▶ [ACTIVITY]: Copy every line in the records below that contains the word "Servo".

(Dataset entries)
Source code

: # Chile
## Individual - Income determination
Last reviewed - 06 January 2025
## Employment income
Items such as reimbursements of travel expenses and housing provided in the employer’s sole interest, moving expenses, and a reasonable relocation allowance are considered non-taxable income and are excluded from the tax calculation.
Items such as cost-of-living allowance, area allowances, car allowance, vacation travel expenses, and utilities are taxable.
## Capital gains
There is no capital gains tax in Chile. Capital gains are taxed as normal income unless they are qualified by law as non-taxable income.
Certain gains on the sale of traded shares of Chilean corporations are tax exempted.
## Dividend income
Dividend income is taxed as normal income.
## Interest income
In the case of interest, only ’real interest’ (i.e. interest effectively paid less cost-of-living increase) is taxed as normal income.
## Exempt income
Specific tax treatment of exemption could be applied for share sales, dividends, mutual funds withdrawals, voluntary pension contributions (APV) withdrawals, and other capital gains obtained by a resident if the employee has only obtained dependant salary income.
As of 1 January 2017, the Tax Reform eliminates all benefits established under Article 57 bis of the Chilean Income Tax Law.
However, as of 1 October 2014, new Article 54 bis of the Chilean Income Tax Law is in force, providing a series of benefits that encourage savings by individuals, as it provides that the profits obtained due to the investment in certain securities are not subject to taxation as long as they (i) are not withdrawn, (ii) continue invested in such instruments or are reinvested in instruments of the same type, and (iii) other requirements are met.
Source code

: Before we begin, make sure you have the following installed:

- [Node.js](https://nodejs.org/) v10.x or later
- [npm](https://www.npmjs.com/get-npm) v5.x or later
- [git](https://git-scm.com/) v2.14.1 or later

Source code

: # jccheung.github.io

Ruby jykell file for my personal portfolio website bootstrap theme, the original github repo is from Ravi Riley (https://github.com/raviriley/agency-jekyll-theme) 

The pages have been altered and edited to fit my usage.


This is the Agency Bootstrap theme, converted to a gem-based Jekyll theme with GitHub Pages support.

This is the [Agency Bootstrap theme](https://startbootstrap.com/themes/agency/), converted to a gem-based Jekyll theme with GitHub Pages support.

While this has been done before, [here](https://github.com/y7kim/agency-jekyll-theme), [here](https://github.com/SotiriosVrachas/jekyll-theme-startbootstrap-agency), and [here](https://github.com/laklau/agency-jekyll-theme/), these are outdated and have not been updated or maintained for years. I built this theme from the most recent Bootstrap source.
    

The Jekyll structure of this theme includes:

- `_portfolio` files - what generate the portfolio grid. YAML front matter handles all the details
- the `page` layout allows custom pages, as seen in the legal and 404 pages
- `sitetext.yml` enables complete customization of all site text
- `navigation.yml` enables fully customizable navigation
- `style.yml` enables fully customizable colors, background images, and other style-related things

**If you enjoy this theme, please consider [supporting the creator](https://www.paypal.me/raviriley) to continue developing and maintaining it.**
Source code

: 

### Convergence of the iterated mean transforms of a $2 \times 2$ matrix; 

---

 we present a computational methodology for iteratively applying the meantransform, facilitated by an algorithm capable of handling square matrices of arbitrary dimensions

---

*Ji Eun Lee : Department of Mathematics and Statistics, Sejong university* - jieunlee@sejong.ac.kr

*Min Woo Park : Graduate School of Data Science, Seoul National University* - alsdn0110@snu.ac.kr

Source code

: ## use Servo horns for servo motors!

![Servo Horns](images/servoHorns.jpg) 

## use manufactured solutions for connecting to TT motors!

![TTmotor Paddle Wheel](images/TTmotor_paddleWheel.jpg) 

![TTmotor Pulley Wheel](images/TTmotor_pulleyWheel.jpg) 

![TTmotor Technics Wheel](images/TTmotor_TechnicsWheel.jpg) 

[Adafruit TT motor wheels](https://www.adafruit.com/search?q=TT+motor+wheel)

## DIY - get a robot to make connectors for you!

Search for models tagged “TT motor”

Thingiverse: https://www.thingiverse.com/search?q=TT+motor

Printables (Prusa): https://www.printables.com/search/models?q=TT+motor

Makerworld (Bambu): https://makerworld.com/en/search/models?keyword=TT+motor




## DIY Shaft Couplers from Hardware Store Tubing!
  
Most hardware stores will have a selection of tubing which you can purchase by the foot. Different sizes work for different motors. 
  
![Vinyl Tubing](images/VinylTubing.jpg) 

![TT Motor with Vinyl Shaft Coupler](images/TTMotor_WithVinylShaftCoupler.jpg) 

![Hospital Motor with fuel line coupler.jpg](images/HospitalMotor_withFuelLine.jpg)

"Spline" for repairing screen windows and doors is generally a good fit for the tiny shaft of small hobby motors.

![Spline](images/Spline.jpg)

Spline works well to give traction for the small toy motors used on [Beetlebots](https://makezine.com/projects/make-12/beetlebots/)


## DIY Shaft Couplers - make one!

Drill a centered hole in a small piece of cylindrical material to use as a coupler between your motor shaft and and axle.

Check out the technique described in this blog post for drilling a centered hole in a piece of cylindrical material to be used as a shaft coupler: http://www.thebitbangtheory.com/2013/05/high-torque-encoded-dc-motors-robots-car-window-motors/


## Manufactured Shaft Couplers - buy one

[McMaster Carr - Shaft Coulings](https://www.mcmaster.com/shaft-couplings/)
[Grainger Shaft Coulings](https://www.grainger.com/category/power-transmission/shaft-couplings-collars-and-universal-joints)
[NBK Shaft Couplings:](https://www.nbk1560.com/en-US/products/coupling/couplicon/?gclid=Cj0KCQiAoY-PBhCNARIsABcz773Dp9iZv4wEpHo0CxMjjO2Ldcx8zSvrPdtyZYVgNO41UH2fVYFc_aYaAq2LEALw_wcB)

▶ [SOLUTION FOR THIS EXERCISE]:
: ## use Servo horns for servo motors!
![Servo Horns](images/servoHorns.jpg) 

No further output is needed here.